# [TASK PROMPT]
Give back an exact copy of the lines in the records below, from the line that has "1. Crie uma" through the line that has "1. Verifique se", and nothing besides.

--------------------------------

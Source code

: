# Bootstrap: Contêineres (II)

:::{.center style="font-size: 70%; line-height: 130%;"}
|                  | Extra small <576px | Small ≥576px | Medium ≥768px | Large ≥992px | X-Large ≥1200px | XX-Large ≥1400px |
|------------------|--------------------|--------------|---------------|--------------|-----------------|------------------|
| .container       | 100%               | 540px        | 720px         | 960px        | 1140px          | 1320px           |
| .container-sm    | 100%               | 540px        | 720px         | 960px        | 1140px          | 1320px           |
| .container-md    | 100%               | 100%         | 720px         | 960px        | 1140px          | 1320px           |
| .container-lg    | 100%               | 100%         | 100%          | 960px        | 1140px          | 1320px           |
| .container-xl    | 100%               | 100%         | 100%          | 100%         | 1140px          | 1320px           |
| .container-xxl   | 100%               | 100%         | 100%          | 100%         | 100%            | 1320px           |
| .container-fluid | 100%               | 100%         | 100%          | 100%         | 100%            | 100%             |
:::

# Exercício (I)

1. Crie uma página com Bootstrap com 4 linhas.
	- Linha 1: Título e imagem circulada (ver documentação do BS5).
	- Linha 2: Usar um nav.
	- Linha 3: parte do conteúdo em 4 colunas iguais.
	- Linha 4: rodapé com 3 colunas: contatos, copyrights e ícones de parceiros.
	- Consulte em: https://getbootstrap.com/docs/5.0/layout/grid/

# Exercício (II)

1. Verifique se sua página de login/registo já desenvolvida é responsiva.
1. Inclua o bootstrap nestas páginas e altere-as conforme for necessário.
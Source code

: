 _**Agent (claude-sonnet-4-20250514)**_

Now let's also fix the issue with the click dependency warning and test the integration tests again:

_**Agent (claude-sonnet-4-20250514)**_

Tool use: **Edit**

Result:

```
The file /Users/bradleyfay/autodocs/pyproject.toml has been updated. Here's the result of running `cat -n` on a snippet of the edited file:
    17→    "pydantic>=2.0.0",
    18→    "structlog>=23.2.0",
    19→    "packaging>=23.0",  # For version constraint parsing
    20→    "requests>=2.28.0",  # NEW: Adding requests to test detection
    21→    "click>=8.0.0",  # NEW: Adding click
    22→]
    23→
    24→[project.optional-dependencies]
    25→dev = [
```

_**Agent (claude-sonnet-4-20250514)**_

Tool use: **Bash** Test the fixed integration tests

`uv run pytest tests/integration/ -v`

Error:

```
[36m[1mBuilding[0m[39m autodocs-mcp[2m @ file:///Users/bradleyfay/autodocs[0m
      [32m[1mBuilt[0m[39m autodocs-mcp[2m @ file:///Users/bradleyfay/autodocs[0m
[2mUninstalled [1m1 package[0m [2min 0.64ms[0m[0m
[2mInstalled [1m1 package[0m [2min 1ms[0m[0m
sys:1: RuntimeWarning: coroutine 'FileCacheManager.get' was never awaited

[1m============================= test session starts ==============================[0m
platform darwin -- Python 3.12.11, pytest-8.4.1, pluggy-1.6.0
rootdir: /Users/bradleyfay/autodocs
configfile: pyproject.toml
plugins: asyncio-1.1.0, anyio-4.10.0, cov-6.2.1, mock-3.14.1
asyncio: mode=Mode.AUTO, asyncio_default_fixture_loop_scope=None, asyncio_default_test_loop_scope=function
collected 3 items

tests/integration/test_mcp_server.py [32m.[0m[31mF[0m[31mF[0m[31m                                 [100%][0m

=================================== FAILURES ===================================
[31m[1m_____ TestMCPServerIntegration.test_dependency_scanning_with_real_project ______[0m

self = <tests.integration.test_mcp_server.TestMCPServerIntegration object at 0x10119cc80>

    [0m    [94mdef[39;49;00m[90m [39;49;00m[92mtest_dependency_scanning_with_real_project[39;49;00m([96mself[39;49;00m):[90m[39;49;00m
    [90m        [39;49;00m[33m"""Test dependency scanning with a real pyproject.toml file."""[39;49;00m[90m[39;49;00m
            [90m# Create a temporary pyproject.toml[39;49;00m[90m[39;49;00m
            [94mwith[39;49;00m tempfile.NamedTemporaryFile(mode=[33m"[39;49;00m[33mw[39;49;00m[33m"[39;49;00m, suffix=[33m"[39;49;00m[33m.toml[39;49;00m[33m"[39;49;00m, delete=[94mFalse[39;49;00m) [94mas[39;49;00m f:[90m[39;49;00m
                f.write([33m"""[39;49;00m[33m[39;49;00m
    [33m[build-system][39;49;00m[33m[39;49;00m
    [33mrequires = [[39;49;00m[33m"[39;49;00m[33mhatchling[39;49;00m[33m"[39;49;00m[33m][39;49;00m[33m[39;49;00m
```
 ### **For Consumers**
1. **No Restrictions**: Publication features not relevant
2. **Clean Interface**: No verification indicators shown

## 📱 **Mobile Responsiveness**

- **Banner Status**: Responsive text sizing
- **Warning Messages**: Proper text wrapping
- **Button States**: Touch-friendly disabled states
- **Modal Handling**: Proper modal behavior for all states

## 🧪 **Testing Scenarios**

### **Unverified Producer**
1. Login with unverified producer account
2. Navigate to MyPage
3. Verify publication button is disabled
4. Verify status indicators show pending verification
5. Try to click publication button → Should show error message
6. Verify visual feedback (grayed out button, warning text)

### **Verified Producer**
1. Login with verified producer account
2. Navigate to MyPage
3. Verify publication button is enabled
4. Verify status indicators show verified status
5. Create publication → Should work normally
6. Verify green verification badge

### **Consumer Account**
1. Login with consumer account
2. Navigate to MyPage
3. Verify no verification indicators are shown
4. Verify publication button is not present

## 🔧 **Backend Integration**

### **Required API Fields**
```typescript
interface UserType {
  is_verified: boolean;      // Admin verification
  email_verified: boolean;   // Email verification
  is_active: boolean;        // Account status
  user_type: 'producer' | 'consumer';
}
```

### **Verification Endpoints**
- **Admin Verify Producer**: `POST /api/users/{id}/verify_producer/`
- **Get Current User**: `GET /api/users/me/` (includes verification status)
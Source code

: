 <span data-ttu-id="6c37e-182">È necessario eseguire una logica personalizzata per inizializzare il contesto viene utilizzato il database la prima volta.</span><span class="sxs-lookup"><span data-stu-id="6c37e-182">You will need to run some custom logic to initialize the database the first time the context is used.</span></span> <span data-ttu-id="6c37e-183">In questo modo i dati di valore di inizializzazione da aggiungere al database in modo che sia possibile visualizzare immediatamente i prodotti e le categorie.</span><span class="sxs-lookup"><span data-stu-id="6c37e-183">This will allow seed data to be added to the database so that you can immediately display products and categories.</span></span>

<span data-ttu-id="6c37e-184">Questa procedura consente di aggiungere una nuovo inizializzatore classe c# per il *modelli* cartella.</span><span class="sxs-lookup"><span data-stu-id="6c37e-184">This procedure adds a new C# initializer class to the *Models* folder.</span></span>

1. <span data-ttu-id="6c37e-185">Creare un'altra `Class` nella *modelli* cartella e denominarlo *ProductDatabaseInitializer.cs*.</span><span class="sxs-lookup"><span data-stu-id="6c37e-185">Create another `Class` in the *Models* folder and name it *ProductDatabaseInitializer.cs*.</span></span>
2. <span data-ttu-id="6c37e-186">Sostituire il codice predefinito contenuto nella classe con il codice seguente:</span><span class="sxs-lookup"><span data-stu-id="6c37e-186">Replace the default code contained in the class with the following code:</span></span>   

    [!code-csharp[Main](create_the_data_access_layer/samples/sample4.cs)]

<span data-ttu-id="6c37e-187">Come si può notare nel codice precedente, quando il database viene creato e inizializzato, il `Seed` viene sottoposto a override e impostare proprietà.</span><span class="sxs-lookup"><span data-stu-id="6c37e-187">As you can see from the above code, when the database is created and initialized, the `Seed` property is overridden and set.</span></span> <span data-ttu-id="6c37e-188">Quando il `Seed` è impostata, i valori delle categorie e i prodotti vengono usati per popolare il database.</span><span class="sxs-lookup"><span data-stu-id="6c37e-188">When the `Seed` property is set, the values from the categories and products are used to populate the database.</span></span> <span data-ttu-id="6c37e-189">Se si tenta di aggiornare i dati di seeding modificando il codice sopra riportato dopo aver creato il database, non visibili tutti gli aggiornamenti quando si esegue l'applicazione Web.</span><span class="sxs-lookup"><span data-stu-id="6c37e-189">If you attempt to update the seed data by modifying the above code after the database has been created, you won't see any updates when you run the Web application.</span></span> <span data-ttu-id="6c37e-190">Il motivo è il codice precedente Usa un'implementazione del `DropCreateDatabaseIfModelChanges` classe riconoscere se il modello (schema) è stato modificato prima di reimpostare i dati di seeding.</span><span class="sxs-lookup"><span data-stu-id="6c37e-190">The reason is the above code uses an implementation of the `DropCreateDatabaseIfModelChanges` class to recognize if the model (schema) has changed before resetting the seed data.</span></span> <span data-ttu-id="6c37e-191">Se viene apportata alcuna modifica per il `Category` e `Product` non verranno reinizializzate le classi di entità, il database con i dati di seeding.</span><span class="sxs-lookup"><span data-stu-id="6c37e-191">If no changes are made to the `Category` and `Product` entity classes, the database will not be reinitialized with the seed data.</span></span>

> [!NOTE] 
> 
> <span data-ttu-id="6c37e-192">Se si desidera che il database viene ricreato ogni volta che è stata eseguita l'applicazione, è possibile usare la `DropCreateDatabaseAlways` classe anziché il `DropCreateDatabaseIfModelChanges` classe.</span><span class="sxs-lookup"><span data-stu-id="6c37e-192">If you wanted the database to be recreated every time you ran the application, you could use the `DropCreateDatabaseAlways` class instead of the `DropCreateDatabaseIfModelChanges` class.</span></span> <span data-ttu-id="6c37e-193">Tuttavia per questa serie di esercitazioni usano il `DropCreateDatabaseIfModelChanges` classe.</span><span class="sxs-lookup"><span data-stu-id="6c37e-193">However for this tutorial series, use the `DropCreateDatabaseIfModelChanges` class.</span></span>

--------------------------------

# [RESULT]
1. Crie uma página com Bootstrap com 4 linhas.
	- Linha 1: Título e imagem circulada (ver documentação do BS5).
	- Linha 2: Usar um nav.
	- Linha 3: parte do conteúdo em 4 colunas iguais.
	- Linha 4: rodapé com 3 colunas: contatos, copyrights e ícones de parceiros.
	- Consulte em: https://getbootstrap.com/docs/5.0/layout/grid/

# Exercício (II)

1. Verifique se sua página de login/registo já desenvolvida é responsiva.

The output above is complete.